In 2012, the U.S. Consumer Product Safety Commission proposed requiring child-resistant packaging for redness-relief eye drops and for nasal decongestant sprays. The proposed rule included products containing xylometazoline, although products with that ingredient are not currently sold in the United States. However, the proposal seemingly acknowledges that a growing number of American consumers are ordering medications online that were manufactured in other countries.
The rule is not in effect yet; in the meantime, physicians are encouraged to remind patients to take the following steps to prevent unintentional poisonings:
Keep medicines and household chemicals in their original child-resistant containers.
While most nasal sprays and eye drops are sold in tamper-resistant packaging, some do not come in child-proof containers. Therefore, it is important to store them, and other potentially hazardous substances, out of a child’s sight and reach.
Keep the national Poison Help Line number, 800-222-1222, handy in case of emergency.
When hazardous products are being used, never let young children out of your sight, even if this means taking them with you when answering the phone or doorbell.
Leave original labels on products and read the labels before use.
Always have a light on when giving or taking medications, to be sure you are administering the proper medicine and dosage.
Avoid taking medicine in front of children. Refer to medicine as "medicine," not "candy."
Clean out the medicine cabinet periodically and safely dispose of unneeded and outdated medicines.
In addition, do not put decorative lamps and candles that contain lamp oil where children can reach them. Lamp oil can be very toxic if ingested by children.

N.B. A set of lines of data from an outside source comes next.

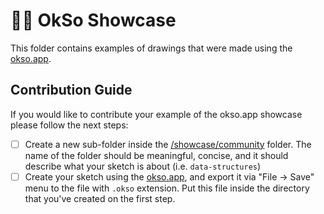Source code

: # ✍🏻 OkSo Showcase

This folder contains examples of drawings that were made using the [okso.app](https://okso.app).

## Contribution Guide

If you would like to contribute your example of the okso.app showcase please follow the next steps:

- [ ] Create a new sub-folder inside the [/showcase/community](./community/) folder. The name of the folder should be meaningful, concise, and it should describe what your sketch is about (i.e. `data-structures`)
- [ ] Create your sketch using the [okso.app](https://okso.app), and export it via "File -> Save" menu to the file with `.okso` extension. Put this file inside the directory that you've created on the first step.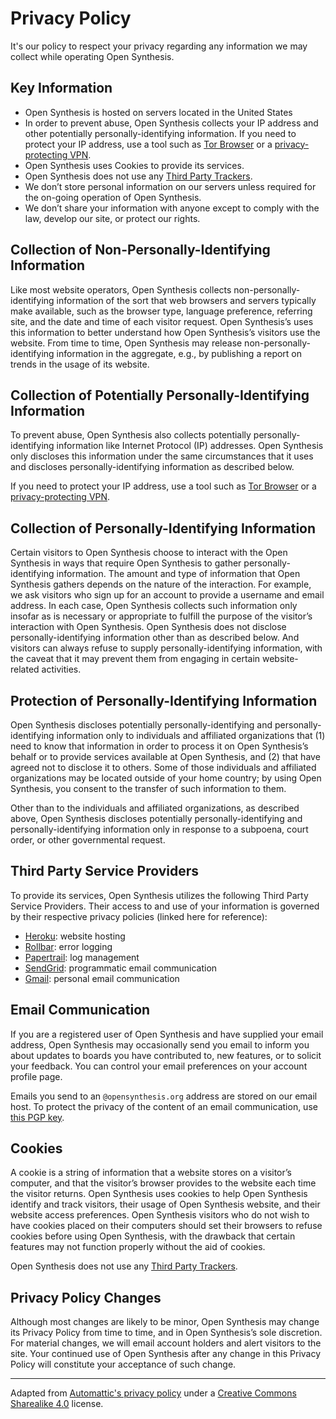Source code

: # Privacy Policy

It's our policy to respect your privacy regarding any information we may collect while operating Open Synthesis.

## Key Information

- Open Synthesis is hosted on servers located in the United States
- In order to prevent abuse, Open Synthesis collects your IP address and other potentially 
personally-identifying information. If you need to protect your IP address, use a tool such as 
[Tor Browser](https://www.torproject.org/projects/torbrowser.html.en) or a [privacy-protecting VPN](https://ssd.eff.org/en/module/choosing-vpn-thats-right-you). 
- Open Synthesis uses Cookies to provide its services.
- Open Synthesis does not use any [Third Party Trackers](https://www.eff.org/deeplinks/2009/09/online-trackers-and-social-networks).
- We don’t store personal information on our servers unless required for the on-going operation of Open Synthesis.
- We don’t share your information with anyone except to comply with the law, develop our site, or 
protect our rights.

## Collection of Non-Personally-Identifying Information

Like most website operators, Open Synthesis collects non-personally-identifying information of the sort that web 
browsers and servers typically make available, such as the browser type, language preference, referring site, and the 
date and time of each visitor request. Open Synthesis’s uses this information to better understand how Open Synthesis’s 
visitors use the website. From time to time, Open Synthesis may release non-personally-identifying information in the 
aggregate, e.g., by publishing a report on trends in the usage of its website.

## Collection of Potentially Personally-Identifying Information
To prevent abuse, Open Synthesis also collects potentially personally-identifying information like Internet Protocol (IP) 
addresses. Open Synthesis only discloses this information under the same circumstances that it uses and discloses 
personally-identifying information as described below.

If you need to protect your IP address, use a tool such as [Tor Browser](https://www.torproject.org/projects/torbrowser.html.en)
or a [privacy-protecting VPN](https://ssd.eff.org/en/module/choosing-vpn-thats-right-you).

## Collection of Personally-Identifying Information

Certain visitors to Open Synthesis choose to interact with the Open Synthesis in ways that require Open Synthesis to 
gather personally-identifying information. The amount and type of information that Open Synthesis gathers depends on 
the nature of the interaction. For example, we ask visitors who sign up for an account to provide a username and email 
address. In each case, Open Synthesis collects such information only insofar as is necessary or appropriate to fulfill 
the purpose of the visitor’s interaction with Open Synthesis. Open Synthesis does not disclose personally-identifying 
information other than as described below. And visitors can always refuse to supply personally-identifying information, 
with the caveat that it may prevent them from engaging in certain website-related activities.

## Protection of Personally-Identifying Information

Open Synthesis discloses potentially personally-identifying and personally-identifying information only to individuals
and affiliated organizations that (1) need to know that information in order to process it on Open Synthesis’s behalf 
or to provide services available at Open Synthesis, and (2) that have agreed not to disclose it to others. Some of those 
individuals and affiliated organizations may be located outside of your home country; by using Open Synthesis, you 
consent to the transfer of such information to them. 

Other than to the individuals and affiliated organizations, as described above, Open Synthesis discloses potentially 
personally-identifying and personally-identifying information only in response to a subpoena, court order, or other 
governmental request. 

## Third Party Service Providers

To provide its services, Open Synthesis utilizes the following Third Party Service Providers. Their access to and use
of your information is governed by their respective privacy policies (linked here for reference):

- [Heroku](https://www.heroku.com/policy/privacy): website hosting
- [Rollbar](https://rollbar.com/privacy/): error logging
- [Papertrail](https://papertrailapp.com/info/privacy): log management
- [SendGrid](https://sendgrid.com/policies/privacy/): programmatic email communication
- [Gmail](https://www.google.com/policies/privacy/): personal email communication


## Email Communication

If you are a registered user of Open Synthesis and have supplied your email address, Open Synthesis may occasionally 
send you email to inform you about updates to boards you have contributed to, new features, or to solicit your feedback.
You can control your email preferences on your account profile page.

Emails you send to an `@opensynthesis.org` address are stored on our email host. To protect the privacy of the content
of an email communication, use [this PGP key](https://keybase.io/tschiller).

## Cookies

A cookie is a string of information that a website stores on a visitor’s computer, and that the visitor’s browser 
provides to the website each time the visitor returns. Open Synthesis uses cookies to help Open Synthesis identify and 
track visitors, their usage of Open Synthesis website, and their website access preferences. Open Synthesis visitors 
who do not wish to have cookies placed on their computers should set their browsers to refuse cookies before using 
Open Synthesis, with the drawback that certain features may not function properly without the aid of cookies.

Open Synthesis does not use any [Third Party Trackers](https://www.eff.org/deeplinks/2009/09/online-trackers-and-social-networks).

## Privacy Policy Changes

Although most changes are likely to be minor, Open Synthesis may change its Privacy Policy from time to time, and in 
Open Synthesis’s sole discretion. For material changes, we will email account holders and alert visitors to the site. 
Your continued use of Open Synthesis after any change in this Privacy Policy will constitute your acceptance of 
such change.

- - -
Adapted from [Automattic's privacy policy](https://automattic.com/privacy/) under a [Creative Commons Sharealike 4.0](http://creativecommons.org/licenses/by-sa/4.0/) license.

Spiller HA, Rogers J, Sawyer TS. Drug facilitated sexual assault using an over-the-counter ocular solution containing tetrahydrozoline (Visine®). Legal Medicine 2007;9:192-5.
Katar S, Taskesen M, Okur N. Naloxone use in a newborn with apnea due to tetrahydrozoline intoxication. Pediatr Int 2010; 52:488-9.
Tobias JD. Central nervous system depression following accidental ingestion of Visine eye drops. Clin Pediatr (Phila). 1996;35:539-40.
Marguerite McDonald, MD, FACS, with OCLI on Long Island, NY, is clinical professor of Ophthalmology at NYU Langone Medical Center, NY, and clinical professor of Ophthalmology at Tulane University Health Sciences Center, New Orleans, Louisiana.